→ **Problem statement**
Report how many lines in the records that follow have the word "goals" in them, giving the number and nothing more.

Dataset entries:
###

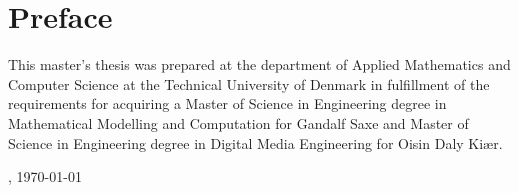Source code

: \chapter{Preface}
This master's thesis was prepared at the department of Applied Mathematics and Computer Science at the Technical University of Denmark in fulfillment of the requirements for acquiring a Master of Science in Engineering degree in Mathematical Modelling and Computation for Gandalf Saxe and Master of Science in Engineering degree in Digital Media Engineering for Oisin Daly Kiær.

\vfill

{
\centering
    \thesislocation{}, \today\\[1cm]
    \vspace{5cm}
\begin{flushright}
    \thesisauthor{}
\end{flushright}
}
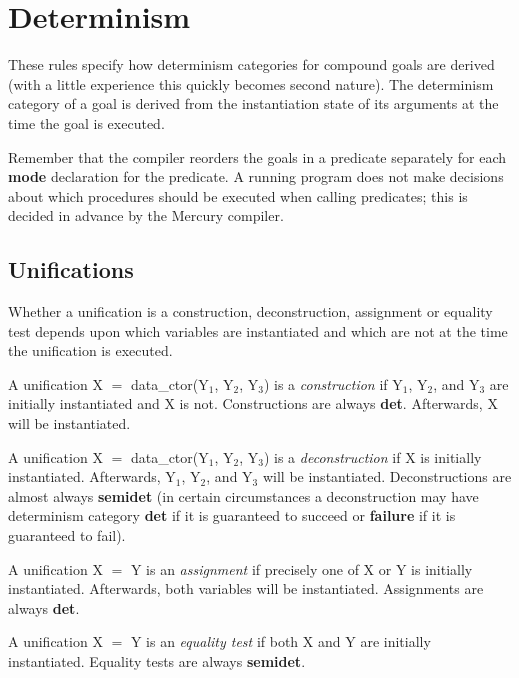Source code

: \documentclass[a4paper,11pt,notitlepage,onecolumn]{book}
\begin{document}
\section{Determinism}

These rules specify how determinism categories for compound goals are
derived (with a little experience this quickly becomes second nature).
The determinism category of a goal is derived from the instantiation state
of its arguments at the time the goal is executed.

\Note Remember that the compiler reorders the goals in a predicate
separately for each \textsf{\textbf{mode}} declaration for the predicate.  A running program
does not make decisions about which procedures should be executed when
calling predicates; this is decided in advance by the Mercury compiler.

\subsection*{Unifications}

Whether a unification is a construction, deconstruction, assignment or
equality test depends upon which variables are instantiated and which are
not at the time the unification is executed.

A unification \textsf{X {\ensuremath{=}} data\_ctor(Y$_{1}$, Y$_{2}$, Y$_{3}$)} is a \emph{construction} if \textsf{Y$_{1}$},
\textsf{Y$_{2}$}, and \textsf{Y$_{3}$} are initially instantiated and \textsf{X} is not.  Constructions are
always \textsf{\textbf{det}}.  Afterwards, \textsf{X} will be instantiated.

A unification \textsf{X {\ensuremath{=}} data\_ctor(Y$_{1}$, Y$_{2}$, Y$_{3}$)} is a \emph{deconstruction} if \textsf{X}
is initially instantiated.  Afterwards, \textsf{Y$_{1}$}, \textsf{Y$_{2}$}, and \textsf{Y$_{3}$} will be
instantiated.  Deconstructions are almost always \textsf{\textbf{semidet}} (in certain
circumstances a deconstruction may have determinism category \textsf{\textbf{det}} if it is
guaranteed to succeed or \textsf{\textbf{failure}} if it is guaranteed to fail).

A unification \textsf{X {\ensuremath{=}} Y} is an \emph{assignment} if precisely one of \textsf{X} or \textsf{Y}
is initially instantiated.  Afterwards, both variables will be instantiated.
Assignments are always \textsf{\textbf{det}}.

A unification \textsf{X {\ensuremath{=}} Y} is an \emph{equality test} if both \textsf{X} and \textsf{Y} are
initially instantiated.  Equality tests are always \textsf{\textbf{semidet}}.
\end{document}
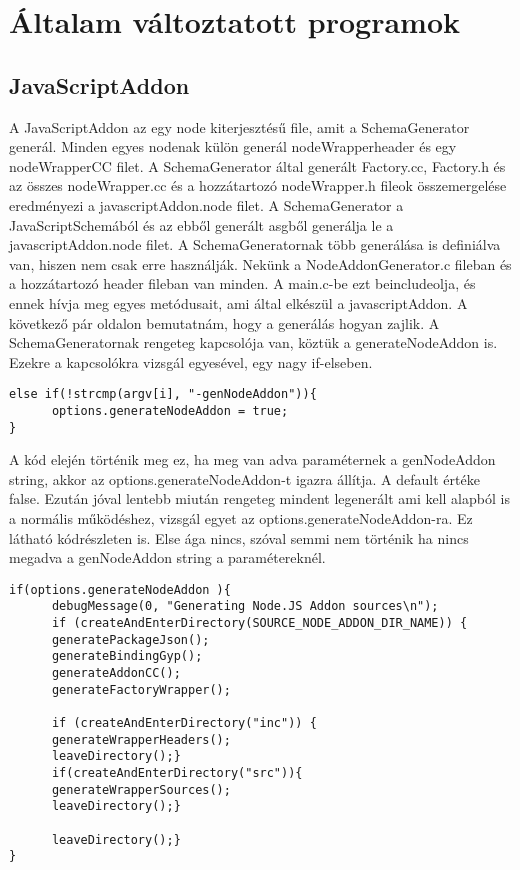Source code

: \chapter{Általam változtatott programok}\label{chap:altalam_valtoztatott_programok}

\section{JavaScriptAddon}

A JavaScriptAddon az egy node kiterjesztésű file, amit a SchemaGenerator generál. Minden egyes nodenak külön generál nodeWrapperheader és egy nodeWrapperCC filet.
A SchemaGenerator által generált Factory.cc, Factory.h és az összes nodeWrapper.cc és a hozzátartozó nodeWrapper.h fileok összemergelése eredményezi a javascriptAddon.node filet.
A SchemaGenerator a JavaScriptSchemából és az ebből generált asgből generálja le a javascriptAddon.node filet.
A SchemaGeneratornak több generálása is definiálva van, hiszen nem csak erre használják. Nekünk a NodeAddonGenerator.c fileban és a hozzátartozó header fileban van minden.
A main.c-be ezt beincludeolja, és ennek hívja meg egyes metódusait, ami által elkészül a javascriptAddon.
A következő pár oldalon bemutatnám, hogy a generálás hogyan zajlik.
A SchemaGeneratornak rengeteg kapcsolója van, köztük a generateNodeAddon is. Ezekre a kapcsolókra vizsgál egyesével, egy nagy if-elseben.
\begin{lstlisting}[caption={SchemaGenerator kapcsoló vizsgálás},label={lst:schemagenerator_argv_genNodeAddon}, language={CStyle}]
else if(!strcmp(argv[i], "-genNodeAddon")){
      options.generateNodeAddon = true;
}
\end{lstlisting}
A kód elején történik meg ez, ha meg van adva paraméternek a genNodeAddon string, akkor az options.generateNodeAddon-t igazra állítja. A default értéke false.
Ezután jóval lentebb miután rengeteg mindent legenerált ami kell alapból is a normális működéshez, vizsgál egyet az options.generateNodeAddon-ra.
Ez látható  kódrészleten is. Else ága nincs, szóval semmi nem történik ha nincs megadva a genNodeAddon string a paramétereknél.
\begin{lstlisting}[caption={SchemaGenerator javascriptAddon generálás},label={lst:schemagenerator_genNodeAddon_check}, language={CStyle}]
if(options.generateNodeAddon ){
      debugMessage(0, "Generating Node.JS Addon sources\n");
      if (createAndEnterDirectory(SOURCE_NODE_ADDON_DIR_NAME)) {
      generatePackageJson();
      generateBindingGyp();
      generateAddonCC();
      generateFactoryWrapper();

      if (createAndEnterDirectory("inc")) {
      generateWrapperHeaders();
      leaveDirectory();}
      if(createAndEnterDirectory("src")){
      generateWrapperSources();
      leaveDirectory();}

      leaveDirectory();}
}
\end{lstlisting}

###

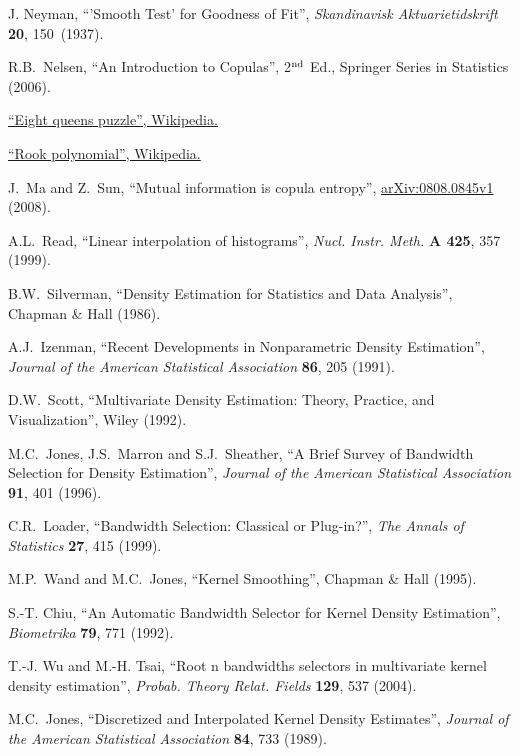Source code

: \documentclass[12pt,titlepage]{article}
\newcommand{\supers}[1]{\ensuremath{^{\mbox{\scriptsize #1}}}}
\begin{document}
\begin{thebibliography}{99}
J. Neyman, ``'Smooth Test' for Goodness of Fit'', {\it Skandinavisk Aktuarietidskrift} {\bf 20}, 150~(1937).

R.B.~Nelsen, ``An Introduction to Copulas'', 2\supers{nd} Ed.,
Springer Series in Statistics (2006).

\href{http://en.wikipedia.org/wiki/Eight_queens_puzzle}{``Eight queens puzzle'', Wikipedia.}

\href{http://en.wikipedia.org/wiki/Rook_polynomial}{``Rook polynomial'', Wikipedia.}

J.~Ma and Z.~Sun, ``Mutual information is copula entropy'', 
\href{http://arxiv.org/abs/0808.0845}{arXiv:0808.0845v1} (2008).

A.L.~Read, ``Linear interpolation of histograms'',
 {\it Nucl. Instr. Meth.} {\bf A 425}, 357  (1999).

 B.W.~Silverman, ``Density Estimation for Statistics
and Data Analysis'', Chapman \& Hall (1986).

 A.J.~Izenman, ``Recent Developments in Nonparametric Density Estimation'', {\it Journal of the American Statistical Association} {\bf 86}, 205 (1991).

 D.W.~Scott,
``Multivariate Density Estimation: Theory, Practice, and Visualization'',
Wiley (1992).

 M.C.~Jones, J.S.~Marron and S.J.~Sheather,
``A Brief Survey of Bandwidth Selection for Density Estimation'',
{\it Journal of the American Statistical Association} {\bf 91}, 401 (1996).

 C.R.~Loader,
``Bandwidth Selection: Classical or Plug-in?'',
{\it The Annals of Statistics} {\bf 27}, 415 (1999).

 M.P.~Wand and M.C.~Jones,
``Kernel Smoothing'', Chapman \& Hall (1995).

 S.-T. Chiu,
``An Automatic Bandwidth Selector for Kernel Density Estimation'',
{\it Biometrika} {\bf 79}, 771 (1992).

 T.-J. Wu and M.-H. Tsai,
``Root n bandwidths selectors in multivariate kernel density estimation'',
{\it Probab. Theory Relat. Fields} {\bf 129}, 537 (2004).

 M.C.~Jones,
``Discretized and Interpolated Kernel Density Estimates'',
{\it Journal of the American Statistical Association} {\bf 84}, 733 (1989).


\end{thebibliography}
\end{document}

###

→ **Task output**
2